[Records from a data source]
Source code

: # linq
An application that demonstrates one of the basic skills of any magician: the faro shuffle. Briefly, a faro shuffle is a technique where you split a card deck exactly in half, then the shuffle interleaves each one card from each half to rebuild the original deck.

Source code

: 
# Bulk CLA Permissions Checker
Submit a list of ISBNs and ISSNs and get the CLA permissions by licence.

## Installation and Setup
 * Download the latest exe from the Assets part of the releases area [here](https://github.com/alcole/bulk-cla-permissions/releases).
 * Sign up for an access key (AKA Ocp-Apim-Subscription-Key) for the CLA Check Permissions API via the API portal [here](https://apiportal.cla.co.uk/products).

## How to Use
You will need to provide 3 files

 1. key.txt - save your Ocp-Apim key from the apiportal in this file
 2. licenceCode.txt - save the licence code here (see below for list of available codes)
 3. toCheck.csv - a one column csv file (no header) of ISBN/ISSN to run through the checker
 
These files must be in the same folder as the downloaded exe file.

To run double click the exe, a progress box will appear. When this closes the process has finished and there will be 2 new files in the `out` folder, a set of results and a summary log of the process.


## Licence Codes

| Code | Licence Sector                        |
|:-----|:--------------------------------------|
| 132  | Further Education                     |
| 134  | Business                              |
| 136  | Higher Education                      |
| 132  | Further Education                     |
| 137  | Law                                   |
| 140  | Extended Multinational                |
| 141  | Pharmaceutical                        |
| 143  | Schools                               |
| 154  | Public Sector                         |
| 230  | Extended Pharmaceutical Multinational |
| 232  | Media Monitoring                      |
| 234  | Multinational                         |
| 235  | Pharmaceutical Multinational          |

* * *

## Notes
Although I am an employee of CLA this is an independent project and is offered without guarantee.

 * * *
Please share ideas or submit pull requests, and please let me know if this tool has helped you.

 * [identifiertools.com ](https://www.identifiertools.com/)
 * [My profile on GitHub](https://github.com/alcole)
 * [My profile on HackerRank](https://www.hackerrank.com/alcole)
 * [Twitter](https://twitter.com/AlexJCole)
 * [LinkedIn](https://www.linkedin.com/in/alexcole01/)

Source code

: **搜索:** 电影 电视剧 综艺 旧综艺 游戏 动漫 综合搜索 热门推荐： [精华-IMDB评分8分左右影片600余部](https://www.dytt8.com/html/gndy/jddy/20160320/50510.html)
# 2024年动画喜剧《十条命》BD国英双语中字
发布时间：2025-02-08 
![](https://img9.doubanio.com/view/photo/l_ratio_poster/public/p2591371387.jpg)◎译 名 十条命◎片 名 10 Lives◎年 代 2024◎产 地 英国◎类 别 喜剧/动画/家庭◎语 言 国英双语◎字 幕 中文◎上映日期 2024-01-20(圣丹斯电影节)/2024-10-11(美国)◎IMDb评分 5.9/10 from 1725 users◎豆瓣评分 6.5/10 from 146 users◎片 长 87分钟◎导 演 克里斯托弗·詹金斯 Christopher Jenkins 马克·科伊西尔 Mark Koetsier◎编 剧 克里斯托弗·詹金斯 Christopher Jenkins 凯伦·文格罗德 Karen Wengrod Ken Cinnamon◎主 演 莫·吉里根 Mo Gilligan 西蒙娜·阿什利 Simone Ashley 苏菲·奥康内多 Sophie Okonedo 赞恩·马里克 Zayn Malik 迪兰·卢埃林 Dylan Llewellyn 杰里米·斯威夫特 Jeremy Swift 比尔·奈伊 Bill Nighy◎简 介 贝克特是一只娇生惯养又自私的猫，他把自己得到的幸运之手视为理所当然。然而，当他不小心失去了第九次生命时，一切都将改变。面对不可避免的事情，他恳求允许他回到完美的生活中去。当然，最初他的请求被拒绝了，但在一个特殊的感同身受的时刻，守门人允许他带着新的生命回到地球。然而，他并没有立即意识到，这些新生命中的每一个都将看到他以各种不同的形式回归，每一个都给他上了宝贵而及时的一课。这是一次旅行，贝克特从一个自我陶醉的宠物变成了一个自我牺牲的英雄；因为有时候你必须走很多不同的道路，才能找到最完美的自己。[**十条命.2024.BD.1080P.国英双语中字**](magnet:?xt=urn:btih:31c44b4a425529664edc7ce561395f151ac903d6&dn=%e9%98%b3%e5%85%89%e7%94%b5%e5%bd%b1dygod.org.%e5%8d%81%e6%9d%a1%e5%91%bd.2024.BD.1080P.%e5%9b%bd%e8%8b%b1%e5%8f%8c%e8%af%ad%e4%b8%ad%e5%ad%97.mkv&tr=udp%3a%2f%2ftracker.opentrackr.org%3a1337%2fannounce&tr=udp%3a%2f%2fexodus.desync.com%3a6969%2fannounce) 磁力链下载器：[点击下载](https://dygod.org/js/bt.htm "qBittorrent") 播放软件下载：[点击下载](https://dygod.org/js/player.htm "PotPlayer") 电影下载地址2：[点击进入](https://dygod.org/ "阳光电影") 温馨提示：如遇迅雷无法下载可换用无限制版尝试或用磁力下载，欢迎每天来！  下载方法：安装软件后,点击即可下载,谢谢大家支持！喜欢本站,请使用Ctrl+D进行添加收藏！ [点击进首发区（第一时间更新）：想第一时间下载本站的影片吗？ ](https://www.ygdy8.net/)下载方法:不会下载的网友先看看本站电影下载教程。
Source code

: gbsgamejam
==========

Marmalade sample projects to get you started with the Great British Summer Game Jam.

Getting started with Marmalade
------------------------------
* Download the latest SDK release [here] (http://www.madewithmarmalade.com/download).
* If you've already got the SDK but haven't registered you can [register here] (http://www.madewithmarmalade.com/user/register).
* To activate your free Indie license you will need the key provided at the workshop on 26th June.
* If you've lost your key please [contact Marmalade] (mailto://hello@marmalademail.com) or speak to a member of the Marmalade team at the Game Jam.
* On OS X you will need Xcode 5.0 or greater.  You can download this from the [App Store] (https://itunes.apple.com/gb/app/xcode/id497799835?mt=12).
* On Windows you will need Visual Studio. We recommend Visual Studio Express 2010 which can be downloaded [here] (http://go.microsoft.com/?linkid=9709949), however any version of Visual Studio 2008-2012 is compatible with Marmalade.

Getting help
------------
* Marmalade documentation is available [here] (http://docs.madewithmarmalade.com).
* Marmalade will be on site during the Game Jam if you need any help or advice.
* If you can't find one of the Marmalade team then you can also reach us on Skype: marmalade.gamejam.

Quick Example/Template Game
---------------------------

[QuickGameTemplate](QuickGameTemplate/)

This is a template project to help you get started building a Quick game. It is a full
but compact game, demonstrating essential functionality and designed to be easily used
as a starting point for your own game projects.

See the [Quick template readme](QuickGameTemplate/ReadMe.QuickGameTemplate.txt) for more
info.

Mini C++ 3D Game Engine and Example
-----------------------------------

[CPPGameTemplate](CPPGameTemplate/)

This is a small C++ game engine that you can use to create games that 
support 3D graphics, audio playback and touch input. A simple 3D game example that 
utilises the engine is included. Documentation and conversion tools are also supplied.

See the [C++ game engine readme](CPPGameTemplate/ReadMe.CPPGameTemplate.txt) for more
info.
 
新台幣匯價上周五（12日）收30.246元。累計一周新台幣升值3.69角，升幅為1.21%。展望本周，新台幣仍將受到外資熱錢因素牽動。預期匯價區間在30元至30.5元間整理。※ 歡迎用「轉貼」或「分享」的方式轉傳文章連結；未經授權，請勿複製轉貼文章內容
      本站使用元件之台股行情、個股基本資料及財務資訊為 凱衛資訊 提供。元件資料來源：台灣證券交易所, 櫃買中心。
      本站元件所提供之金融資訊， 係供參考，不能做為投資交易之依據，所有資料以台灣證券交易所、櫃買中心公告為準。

Problem description ▸
Return the records exactly, every line included.

The completed task ▸
Source code

: # linq
An application that demonstrates one of the basic skills of any magician: the faro shuffle. Briefly, a faro shuffle is a technique where you split a card deck exactly in half, then the shuffle interleaves each one card from each half to rebuild the original deck.

Source code

: 
# Bulk CLA Permissions Checker
Submit a list of ISBNs and ISSNs and get the CLA permissions by licence.

## Installation and Setup
 * Download the latest exe from the Assets part of the releases area [here](https://github.com/alcole/bulk-cla-permissions/releases).
 * Sign up for an access key (AKA Ocp-Apim-Subscription-Key) for the CLA Check Permissions API via the API portal [here](https://apiportal.cla.co.uk/products).

## How to Use
You will need to provide 3 files

 1. key.txt - save your Ocp-Apim key from the apiportal in this file
 2. licenceCode.txt - save the licence code here (see below for list of available codes)
 3. toCheck.csv - a one column csv file (no header) of ISBN/ISSN to run through the checker
 
These files must be in the same folder as the downloaded exe file.

To run double click the exe, a progress box will appear. When this closes the process has finished and there will be 2 new files in the `out` folder, a set of results and a summary log of the process.


## Licence Codes

| Code | Licence Sector                        |
|:-----|:--------------------------------------|
| 132  | Further Education                     |
| 134  | Business                              |
| 136  | Higher Education                      |
| 132  | Further Education                     |
| 137  | Law                                   |
| 140  | Extended Multinational                |
| 141  | Pharmaceutical                        |
| 143  | Schools                               |
| 154  | Public Sector                         |
| 230  | Extended Pharmaceutical Multinational |
| 232  | Media Monitoring                      |
| 234  | Multinational                         |
| 235  | Pharmaceutical Multinational          |

* * *

## Notes
Although I am an employee of CLA this is an independent project and is offered without guarantee.

 * * *
Please share ideas or submit pull requests, and please let me know if this tool has helped you.

 * [identifiertools.com ](https://www.identifiertools.com/)
 * [My profile on GitHub](https://github.com/alcole)
 * [My profile on HackerRank](https://www.hackerrank.com/alcole)
 * [Twitter](https://twitter.com/AlexJCole)
 * [LinkedIn](https://www.linkedin.com/in/alexcole01/)

Source code

: **搜索:** 电影 电视剧 综艺 旧综艺 游戏 动漫 综合搜索 热门推荐： [精华-IMDB评分8分左右影片600余部](https://www.dytt8.com/html/gndy/jddy/20160320/50510.html)
# 2024年动画喜剧《十条命》BD国英双语中字
发布时间：2025-02-08 
![](https://img9.doubanio.com/view/photo/l_ratio_poster/public/p2591371387.jpg)◎译 名 十条命◎片 名 10 Lives◎年 代 2024◎产 地 英国◎类 别 喜剧/动画/家庭◎语 言 国英双语◎字 幕 中文◎上映日期 2024-01-20(圣丹斯电影节)/2024-10-11(美国)◎IMDb评分 5.9/10 from 1725 users◎豆瓣评分 6.5/10 from 146 users◎片 长 87分钟◎导 演 克里斯托弗·詹金斯 Christopher Jenkins 马克·科伊西尔 Mark Koetsier◎编 剧 克里斯托弗·詹金斯 Christopher Jenkins 凯伦·文格罗德 Karen Wengrod Ken Cinnamon◎主 演 莫·吉里根 Mo Gilligan 西蒙娜·阿什利 Simone Ashley 苏菲·奥康内多 Sophie Okonedo 赞恩·马里克 Zayn Malik 迪兰·卢埃林 Dylan Llewellyn 杰里米·斯威夫特 Jeremy Swift 比尔·奈伊 Bill Nighy◎简 介 贝克特是一只娇生惯养又自私的猫，他把自己得到的幸运之手视为理所当然。然而，当他不小心失去了第九次生命时，一切都将改变。面对不可避免的事情，他恳求允许他回到完美的生活中去。当然，最初他的请求被拒绝了，但在一个特殊的感同身受的时刻，守门人允许他带着新的生命回到地球。然而，他并没有立即意识到，这些新生命中的每一个都将看到他以各种不同的形式回归，每一个都给他上了宝贵而及时的一课。这是一次旅行，贝克特从一个自我陶醉的宠物变成了一个自我牺牲的英雄；因为有时候你必须走很多不同的道路，才能找到最完美的自己。[**十条命.2024.BD.1080P.国英双语中字**](magnet:?xt=urn:btih:31c44b4a425529664edc7ce561395f151ac903d6&dn=%e9%98%b3%e5%85%89%e7%94%b5%e5%bd%b1dygod.org.%e5%8d%81%e6%9d%a1%e5%91%bd.2024.BD.1080P.%e5%9b%bd%e8%8b%b1%e5%8f%8c%e8%af%ad%e4%b8%ad%e5%ad%97.mkv&tr=udp%3a%2f%2ftracker.opentrackr.org%3a1337%2fannounce&tr=udp%3a%2f%2fexodus.desync.com%3a6969%2fannounce) 磁力链下载器：[点击下载](https://dygod.org/js/bt.htm "qBittorrent") 播放软件下载：[点击下载](https://dygod.org/js/player.htm "PotPlayer") 电影下载地址2：[点击进入](https://dygod.org/ "阳光电影") 温馨提示：如遇迅雷无法下载可换用无限制版尝试或用磁力下载，欢迎每天来！  下载方法：安装软件后,点击即可下载,谢谢大家支持！喜欢本站,请使用Ctrl+D进行添加收藏！ [点击进首发区（第一时间更新）：想第一时间下载本站的影片吗？ ](https://www.ygdy8.net/)下载方法:不会下载的网友先看看本站电影下载教程。
Source code

: gbsgamejam
==========

Marmalade sample projects to get you started with the Great British Summer Game Jam.

Getting started with Marmalade
------------------------------
* Download the latest SDK release [here] (http://www.madewithmarmalade.com/download).
* If you've already got the SDK but haven't registered you can [register here] (http://www.madewithmarmalade.com/user/register).
* To activate your free Indie license you will need the key provided at the workshop on 26th June.
* If you've lost your key please [contact Marmalade] (mailto://hello@marmalademail.com) or speak to a member of the Marmalade team at the Game Jam.
* On OS X you will need Xcode 5.0 or greater.  You can download this from the [App Store] (https://itunes.apple.com/gb/app/xcode/id497799835?mt=12).
* On Windows you will need Visual Studio. We recommend Visual Studio Express 2010 which can be downloaded [here] (http://go.microsoft.com/?linkid=9709949), however any version of Visual Studio 2008-2012 is compatible with Marmalade.

Getting help
------------
* Marmalade documentation is available [here] (http://docs.madewithmarmalade.com).
* Marmalade will be on site during the Game Jam if you need any help or advice.
* If you can't find one of the Marmalade team then you can also reach us on Skype: marmalade.gamejam.

Quick Example/Template Game
---------------------------

[QuickGameTemplate](QuickGameTemplate/)

This is a template project to help you get started building a Quick game. It is a full
but compact game, demonstrating essential functionality and designed to be easily used
as a starting point for your own game projects.

See the [Quick template readme](QuickGameTemplate/ReadMe.QuickGameTemplate.txt) for more
info.

Mini C++ 3D Game Engine and Example
-----------------------------------

[CPPGameTemplate](CPPGameTemplate/)

This is a small C++ game engine that you can use to create games that 
support 3D graphics, audio playback and touch input. A simple 3D game example that 
utilises the engine is included. Documentation and conversion tools are also supplied.

See the [C++ game engine readme](CPPGameTemplate/ReadMe.CPPGameTemplate.txt) for more
info.
 
新台幣匯價上周五（12日）收30.246元。累計一周新台幣升值3.69角，升幅為1.21%。展望本周，新台幣仍將受到外資熱錢因素牽動。預期匯價區間在30元至30.5元間整理。※ 歡迎用「轉貼」或「分享」的方式轉傳文章連結；未經授權，請勿複製轉貼文章內容
      本站使用元件之台股行情、個股基本資料及財務資訊為 凱衛資訊 提供。元件資料來源：台灣證券交易所, 櫃買中心。
      本站元件所提供之金融資訊， 係供參考，不能做為投資交易之依據，所有資料以台灣證券交易所、櫃買中心公告為準。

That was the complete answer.